What is the Purpose of a Blogroll?

Professor Shugart over at Fruits and Votes made and interesting observation the other day during a discussion of recent changes to his website. During a discussion where he mentioned his criteria for updating his blogroll he stated, "I suspect I use the blogroll far more than any readers do, so if I don’t like a blog, why blogroll it?" Which hit on what I consider to be and underlying argument for purpose.

Professor Shugart, who I agree with on this proposition, is arguing that the primary reason for a blogroll is a kind of shared bookshelf for a particular blog. A blogroll in this paradigm would be a list of blogs that the author enjoys reading, or at least visits regularly, that he or she thinks people of similar interests might visit. But whether others visit the sites or not is of little consequence because the utility to the host blogger is sufficient reason in this model.

As I stated, I agree with this model, which is why our primary blogroll is so diverse.

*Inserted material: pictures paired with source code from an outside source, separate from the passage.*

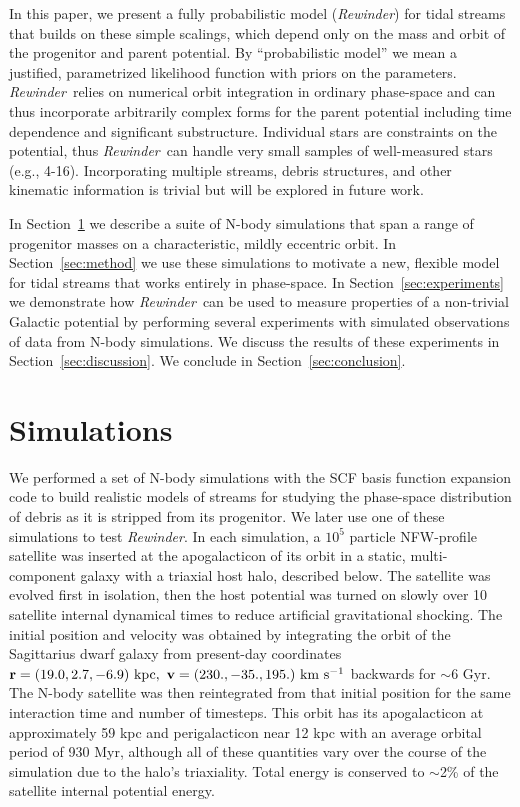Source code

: \documentclass[letterpaper,12pt,preprint]{aastex}
\newcommand{\rewinder}{\emph{Rewinder}}
\begin{document}
In this paper, we present a fully probabilistic model (\rewinder) for tidal streams that builds on these simple scalings, which depend only on the mass and orbit of the progenitor and parent potential. By ``probabilistic model'' we mean a justified, parametrized likelihood function with priors on the parameters. \rewinder\ relies on numerical orbit integration in ordinary phase-space and can thus incorporate arbitrarily complex forms for the parent potential including time dependence and significant substructure. Individual stars are constraints on the potential, thus \rewinder\ can handle very small samples of well-measured stars (e.g., 4-16). Incorporating multiple streams, debris structures, and other kinematic information is trivial but will be explored in future work.

In Section~\ref{sec:sims} we describe a suite of N-body simulations that span a range of progenitor masses on a characteristic, mildly eccentric orbit. In Section~\ref{sec:method} we use these simulations to motivate a new, flexible model for tidal streams that works entirely in phase-space. In Section~\ref{sec:experiments} we demonstrate how \rewinder\ can be used to measure properties of a non-trivial Galactic potential by performing several experiments with simulated observations of data from N-body simulations. We discuss the results of these experiments in Section~\ref{sec:discussion}. We conclude in Section~\ref{sec:conclusion}.

\section{Simulations}\label{sec:sims}
We performed a set of N-body simulations with the SCF basis function expansion code \citep{hernquist92} to build realistic models of streams for studying the phase-space distribution of debris as it is stripped from its progenitor. We later use one of these simulations to test \rewinder. In each simulation, a $10^5$ particle NFW-profile satellite was inserted at the apogalacticon of its orbit in a static, multi-component galaxy with a triaxial host halo, described below. The satellite was evolved first in isolation, then the host potential was turned on slowly over 10 satellite internal dynamical times to reduce artificial gravitational shocking. The initial position and velocity was obtained by integrating the orbit of the Sagittarius dwarf galaxy from present-day coordinates ${\bf r}  =(19.0, 2.7, -6.9)\ \mathrm{kpc}, \ {\bf v} = (230., -35., 195.) \ \mathrm{km\ s^{-1}}$ \citep{law10} backwards for $\sim$6 Gyr. The N-body satellite was then reintegrated from that initial position for the same interaction time and number of timesteps. This orbit has its apogalacticon at approximately 59 kpc and perigalacticon near 12 kpc with an average orbital period of 930 Myr, although all of these quantities vary over the course of the simulation due to the halo's triaxiality. Total energy is conserved to $\sim$2\% of the satellite internal potential energy.
\end{document}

I have few, but a couple, of partisan/political blogs. On the left there is Daily Kos and Liberal Avenger. While on the right, we have Moxie and Odysseus. There are a couple of blogs by people who are conservative/liberal, but that the blog is of a pop-culture/personal opinion orientation, Cathy's World and Luke Y. Thompson's blog come to mind. A couple are extinct and will soon be eliminated. Right Wing Dodger Fan is a co-worker with the man who directed Ace Ventura, so I hoped he would post, but he hasn't in forever so I will remove him by the end of the week. Most of our blogroll links hit sites covering my, and others, interests on this blog and account for my daily routine. I visit Fruits and Votes for some quantitative and qualitative electoral model discussion, along with conversations about fruits and baseball. There are screenwriting blogs by the aspiring, the direct to DVD employed, and the blockbuster author. Things that interest me.

But I also have a separate blogroll which fits into another paradigm. For me it is what I would term both and "advertisement blogroll" and a "potluck blogroll." I signed up for the "homespun bloggers" link with two hopes in mind. First to increase readership of our bizarre corner of the web. Second, to find new things to read.

So it seems to me that blogrolls can serve three purposes, or combinations thereof: the living bookshelf, self-promotion, or grab bag. The question is, "is there some kind of moral/ethical standard which should be applied to blogroll use?"

Is there a kind of sleazy factor to the person who joins large cycling blogrolls, if they never intend to visit other sites on the blogroll?